Résidence Saint-André-Avellin, Saint-André-Avellin, Quebec

May 7, 2009

Saint-André-Avellin, one of 24 municipalities in the regional county municipality of Papineau, in the heart of La Petite-Nation in the Outaouais administrative region, is located about an hour’s drive northeast of Gatineau.

The municipality of Saint-André-Avellin has five retirement homes, with a total of 59 units. The residences are fully occupied and have waiting lists. A retirement home proposed by developer Paul Simard will meet a real need.

The Affordable Housing Solution

The project will provide 44 affordable units for moderate-income, independent seniors. The building will have an elevator and laundry facilities on each floor.
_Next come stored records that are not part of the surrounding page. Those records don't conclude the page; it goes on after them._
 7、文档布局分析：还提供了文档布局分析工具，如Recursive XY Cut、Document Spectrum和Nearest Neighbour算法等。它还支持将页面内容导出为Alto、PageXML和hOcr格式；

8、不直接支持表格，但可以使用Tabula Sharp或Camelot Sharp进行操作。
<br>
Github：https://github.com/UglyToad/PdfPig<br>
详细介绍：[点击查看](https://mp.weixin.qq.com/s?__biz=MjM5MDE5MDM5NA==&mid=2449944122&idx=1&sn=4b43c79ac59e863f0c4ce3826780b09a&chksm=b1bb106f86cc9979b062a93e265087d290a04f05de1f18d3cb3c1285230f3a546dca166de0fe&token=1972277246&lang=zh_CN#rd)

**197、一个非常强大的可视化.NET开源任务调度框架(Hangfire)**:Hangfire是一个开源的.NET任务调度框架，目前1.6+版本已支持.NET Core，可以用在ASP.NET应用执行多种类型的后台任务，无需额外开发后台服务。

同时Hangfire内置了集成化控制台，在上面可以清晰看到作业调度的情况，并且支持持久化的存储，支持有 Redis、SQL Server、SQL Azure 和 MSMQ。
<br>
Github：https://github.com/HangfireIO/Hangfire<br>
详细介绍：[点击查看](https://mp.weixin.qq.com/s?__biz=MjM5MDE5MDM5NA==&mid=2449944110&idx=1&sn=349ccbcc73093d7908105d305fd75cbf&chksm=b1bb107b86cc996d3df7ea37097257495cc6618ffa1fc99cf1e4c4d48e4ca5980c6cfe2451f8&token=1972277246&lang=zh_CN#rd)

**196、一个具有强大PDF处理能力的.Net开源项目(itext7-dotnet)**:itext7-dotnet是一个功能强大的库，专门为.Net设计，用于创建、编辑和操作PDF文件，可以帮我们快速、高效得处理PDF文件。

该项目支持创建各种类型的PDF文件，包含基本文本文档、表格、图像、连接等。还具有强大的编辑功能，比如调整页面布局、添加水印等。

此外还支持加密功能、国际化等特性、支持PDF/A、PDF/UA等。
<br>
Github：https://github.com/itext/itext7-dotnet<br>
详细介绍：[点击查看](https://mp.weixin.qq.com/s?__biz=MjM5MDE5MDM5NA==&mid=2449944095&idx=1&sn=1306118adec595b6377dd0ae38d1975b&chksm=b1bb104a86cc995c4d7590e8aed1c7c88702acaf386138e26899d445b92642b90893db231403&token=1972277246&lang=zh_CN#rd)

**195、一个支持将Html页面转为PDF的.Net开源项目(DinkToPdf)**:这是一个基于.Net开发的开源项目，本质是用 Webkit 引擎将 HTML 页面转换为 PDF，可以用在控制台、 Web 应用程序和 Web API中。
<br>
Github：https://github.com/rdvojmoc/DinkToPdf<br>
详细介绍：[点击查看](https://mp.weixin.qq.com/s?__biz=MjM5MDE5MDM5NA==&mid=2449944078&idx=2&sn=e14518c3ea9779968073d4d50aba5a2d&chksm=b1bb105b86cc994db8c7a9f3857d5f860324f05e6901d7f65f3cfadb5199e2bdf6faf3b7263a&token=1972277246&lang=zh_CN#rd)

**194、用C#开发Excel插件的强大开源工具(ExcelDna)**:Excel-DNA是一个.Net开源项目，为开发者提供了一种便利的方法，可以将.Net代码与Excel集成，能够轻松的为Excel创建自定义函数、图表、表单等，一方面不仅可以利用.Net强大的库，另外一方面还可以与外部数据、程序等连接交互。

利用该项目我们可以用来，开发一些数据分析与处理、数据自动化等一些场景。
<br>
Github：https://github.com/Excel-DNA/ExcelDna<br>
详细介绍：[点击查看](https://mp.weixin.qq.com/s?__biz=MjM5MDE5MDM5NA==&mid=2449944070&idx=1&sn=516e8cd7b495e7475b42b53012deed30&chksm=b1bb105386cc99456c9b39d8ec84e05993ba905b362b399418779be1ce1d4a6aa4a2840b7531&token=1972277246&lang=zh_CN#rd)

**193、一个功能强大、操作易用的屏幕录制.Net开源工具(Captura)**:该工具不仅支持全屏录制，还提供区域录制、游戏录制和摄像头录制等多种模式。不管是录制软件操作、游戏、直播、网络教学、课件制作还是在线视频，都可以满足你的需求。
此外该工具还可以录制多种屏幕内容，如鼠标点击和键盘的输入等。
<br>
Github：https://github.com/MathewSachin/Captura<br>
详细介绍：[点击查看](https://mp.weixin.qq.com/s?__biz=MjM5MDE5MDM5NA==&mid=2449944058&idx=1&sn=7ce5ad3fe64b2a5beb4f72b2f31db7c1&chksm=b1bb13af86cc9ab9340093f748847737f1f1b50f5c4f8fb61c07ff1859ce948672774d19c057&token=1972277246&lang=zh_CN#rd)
Services on the ground floor include a reception area, a common room, a hairdresser and a dining room for 68 people.

Thirty-six of the units are one-bedroom units; eight are two-bedroom units. Mostof the one-bedroom units have a kitchenette. All the two-bedroom units have full kitchens and space for a washer and dryer. Even though units have cooking facilities, residents can choose to have all their meals in the dining room.

The rustic-style property is modest, with the floor areas for both types of units averaging 44 m2 (480 sq. ft.) Monthly rent varies between $1,400 and $1,800, which includes utilities, cable television and meals.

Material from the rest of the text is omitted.